San Diego

LAPD Officers Coming in Contact With Homeless Fear Contracting Hepatitis A

In the middle of an outbreak of hepatitis A, members of the Los Angeles Police Department say they are in danger.

The union representing members of the LAPD say the needs of the department aren't being met. They were told only 100 vaccinations could be made available to the LAPD.

LAPD Officer Dion Joseph, who has been patrolling the streets of Skid Row for nearly two decades and is working with an increased number of homeless people and illicit drug users called it a breeding ground for disease.

"This is a health and safety issue," he said.

Hepatitis A is a highly contagious liver infection, often contracted through contact with feces when people don't properly wash their hands.

It has now been confirmed in 14 cases in LA County. Hundreds more were found in San Diego County among the homeless population.

Joseph is taking precautions.

"I am the type of guy that I don't want to use gloves with the people because I don't want them to think I am marginalizing them, but that has crossed my mind," he said. "I am wearing gloves a little bit more.

Brown declared an outbreak in September.

"I am always washing my hands before I touch my kids, or touch my wife," Joseph said. "That is a huge concern. Hepatitis can get you really quick."

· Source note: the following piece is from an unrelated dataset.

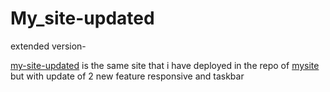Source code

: # My_site-updated

extended version-


[my-site-updated](https://anii693.github.io/My_site-updated/) is the same site that i have deployed in the repo of [mysite](https://anii693.github.io/My_Site/) but with update of 2 new feature responsive and taskbar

What he and other officers want is the hepatitis A vaccine.

The Los Angeles Police Protective League, the union representing LAPD officers, says they were told they could only get 100 vaccines for their members.

"We have already had one confirmed exposure in Central Area, and one is too many," said Mark Cronin, the LAPPL director.

The union is requesting about 1,600 vaccines for officers working in at-risk areas like Skid Row, according to a letter the union sent to the LA County Board of Supervisors.

"This is a matter of being proactive and getting on this now," Cronin said.

LA County Department of Public Health officials say that since the outbreak was declared, they have been in contact with all 88 cities in the county, including city of Los Angeles and the LAPD, to offer assistance and guidance regarding vaccinations for at-risk personnel.

"We will continue to work with partner agencies and jurisdictions regarding vaccines and sanitation recommendations," officials said in a statement.

It initially recommended groups get the vaccine through their own health programs – go to a pharmacy or visit a county clinic.

Tony Bell, a spokesman for County Supervisor Kathryn Barger, vowed support.

"The county knows that you are on the front line and that you are protected with the vaccines for hepatitis A and we are going to make sure that we get those vaccinations," he said.

A spokeswoman for Supervisor Janice Hahn said the supervisor will be offering a motion instructing the health department to provide those vaccines to the LAPD and other law enforcement who may need them.